About your second question. If I understand you correctly you wonder about the best way to use the GS you earn. There's mathematical answers which will give the most correct answer and I would guess there's a thread about it somewhere.

Generally for any game using the GS for bulbs is more effective than an academy. Though an early GS used on a well placed academy will likely through the whole game contribute more beakers than bulbing an early tech. With Babylon that tends to get more GS than others it might be reasonable to use the early GS for a well placed academy but in other cases I would recommed using it for bulbing (either directly if there's viable options or saving it for the right time.) Mid game and forward bulbing will most likely always contribute more beakers than an academy.
 
Dub,

Thanks for the information. My thoughts were to use the GS for an observatory around T10 early in the game and you would get more long term benefit...I'm not a math person by any means though so I don't delve into the mathematics of it. Actually in my game the AI ended up beating me to the Great Library very early, so I used the GS to bulb Civil Service instead, saving me 30 plus turns of research.

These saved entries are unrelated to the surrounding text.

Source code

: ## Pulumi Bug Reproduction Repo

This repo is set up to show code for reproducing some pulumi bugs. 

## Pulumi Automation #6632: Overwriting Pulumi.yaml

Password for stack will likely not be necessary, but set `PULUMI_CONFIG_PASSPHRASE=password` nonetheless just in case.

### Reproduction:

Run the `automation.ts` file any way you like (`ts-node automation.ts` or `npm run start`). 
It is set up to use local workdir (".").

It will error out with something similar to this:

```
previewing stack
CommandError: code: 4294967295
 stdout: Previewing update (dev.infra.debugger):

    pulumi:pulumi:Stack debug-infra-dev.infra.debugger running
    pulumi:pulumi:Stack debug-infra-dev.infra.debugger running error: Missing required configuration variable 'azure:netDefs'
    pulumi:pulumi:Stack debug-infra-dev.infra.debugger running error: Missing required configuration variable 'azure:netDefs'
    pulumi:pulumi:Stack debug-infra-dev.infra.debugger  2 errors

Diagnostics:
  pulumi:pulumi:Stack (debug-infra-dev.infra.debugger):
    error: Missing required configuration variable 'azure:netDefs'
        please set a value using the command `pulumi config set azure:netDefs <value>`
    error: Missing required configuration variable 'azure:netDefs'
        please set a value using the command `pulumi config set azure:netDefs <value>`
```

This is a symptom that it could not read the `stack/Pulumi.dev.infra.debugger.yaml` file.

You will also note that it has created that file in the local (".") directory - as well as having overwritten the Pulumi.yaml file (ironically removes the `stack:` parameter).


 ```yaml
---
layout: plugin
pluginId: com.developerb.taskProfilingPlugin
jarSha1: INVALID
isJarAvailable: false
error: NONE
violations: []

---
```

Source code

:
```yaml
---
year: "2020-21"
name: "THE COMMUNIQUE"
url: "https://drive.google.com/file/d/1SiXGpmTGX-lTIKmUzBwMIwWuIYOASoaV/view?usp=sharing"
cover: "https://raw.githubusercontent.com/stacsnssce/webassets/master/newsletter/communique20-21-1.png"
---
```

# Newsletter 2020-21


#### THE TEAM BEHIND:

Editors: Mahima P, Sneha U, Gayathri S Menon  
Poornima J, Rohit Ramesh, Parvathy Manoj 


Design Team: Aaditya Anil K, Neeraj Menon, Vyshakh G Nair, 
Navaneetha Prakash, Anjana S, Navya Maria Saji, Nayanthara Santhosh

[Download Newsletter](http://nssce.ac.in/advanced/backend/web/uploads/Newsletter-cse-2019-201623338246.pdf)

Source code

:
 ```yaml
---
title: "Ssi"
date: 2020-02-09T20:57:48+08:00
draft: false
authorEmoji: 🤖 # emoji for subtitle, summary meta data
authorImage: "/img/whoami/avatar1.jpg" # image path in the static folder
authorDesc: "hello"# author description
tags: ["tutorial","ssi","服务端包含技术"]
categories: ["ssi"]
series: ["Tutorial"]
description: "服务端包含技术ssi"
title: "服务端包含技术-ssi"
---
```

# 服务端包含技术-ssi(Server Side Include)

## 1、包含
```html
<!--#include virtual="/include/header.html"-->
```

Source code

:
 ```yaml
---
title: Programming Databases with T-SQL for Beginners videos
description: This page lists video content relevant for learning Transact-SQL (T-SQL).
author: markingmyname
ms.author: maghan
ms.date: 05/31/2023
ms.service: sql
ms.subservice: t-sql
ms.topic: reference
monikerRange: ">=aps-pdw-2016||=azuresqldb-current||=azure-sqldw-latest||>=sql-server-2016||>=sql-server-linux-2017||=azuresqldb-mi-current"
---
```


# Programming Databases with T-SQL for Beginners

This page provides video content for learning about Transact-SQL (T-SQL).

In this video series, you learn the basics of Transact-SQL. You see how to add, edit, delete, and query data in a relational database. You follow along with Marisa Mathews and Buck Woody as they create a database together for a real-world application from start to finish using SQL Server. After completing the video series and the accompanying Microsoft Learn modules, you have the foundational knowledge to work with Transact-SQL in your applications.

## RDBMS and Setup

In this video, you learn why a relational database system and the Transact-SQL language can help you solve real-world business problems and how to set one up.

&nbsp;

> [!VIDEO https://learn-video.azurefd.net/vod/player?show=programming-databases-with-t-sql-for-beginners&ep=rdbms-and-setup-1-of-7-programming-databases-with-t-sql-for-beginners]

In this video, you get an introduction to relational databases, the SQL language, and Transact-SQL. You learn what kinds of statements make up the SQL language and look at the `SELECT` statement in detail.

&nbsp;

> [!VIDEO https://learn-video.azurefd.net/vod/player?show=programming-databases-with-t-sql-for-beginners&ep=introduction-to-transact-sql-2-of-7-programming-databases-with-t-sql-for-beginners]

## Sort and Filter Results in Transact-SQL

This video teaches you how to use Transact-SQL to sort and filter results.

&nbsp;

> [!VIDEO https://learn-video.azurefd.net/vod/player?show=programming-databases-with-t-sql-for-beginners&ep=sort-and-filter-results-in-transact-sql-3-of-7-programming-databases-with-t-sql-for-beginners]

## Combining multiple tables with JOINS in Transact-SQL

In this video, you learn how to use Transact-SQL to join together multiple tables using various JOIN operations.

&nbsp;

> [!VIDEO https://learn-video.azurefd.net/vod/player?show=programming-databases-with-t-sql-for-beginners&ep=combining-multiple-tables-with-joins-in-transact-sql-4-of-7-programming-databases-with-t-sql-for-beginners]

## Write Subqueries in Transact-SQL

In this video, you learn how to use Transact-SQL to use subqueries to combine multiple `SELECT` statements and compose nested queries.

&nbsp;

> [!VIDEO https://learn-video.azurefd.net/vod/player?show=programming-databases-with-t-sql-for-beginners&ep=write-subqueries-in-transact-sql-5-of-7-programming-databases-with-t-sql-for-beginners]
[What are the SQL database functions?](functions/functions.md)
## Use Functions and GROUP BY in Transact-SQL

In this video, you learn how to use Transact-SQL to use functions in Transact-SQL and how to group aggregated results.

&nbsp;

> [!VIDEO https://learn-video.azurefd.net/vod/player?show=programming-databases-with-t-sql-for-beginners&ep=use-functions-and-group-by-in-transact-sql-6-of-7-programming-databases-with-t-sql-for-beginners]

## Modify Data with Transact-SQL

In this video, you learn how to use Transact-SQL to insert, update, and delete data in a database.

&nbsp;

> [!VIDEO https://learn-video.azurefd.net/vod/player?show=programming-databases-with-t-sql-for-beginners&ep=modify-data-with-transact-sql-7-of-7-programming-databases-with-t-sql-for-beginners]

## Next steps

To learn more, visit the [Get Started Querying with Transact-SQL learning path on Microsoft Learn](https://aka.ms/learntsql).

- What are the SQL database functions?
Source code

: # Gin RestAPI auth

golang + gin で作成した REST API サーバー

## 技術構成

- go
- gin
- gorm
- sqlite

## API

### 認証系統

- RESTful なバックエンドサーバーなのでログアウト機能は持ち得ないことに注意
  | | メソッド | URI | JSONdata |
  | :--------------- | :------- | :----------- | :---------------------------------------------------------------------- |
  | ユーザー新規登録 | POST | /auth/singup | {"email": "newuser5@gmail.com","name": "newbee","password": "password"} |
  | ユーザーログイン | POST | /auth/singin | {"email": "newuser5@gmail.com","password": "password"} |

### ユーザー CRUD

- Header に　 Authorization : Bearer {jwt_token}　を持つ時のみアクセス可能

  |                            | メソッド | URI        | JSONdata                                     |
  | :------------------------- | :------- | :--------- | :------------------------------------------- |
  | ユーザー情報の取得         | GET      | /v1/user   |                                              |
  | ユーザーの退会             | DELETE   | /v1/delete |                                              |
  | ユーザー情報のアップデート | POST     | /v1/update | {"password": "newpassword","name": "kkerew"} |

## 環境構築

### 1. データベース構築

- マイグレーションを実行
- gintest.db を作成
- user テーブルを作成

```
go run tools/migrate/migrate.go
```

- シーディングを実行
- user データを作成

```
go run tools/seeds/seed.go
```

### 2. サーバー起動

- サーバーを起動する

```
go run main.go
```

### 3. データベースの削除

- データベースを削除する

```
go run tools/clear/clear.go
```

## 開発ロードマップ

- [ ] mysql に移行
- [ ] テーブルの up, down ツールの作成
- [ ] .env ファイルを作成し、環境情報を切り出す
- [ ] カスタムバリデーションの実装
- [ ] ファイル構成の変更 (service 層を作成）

When you talk about having a well placed academy what goes into that? Where is the optimal spot for academies? Does having a mine next to it increase the science output? I'm sure this is posted in the forums somewhere but I don't have the time to comb through it all, so any help would be greatly appreciated as always.

Thanks,

Jed
 
The optimal spot for Academies is within the workable area of the city you've built (or plan to build) your National College in, hands down. The College will give +50% on the research generated by the Academy, and this will stack with any other research buildings you produce later (University, Public School, etc).

If you, for whatever reason, don't intend to build your College for a long while, then ideally you should build the Academy near a high-pop city with one or two generally worthless tiles (Tundra or Desert) so you can seize the opportunity to turn a worthless tile into a productive one. High-pop cities also get more out of their Libraries than other cities, which gives more raw research for the College to give bonuses to. If you don't have a very high pop city to exploit (or no useless tile), then you should place it on plain grassland, so the Academy can be worked without affecting growth.
 
I would bulb a tech.

I've had trouble getting GS since universities are the first building with a GS slot. By the time I generate one, my research is under 10 turns per tech...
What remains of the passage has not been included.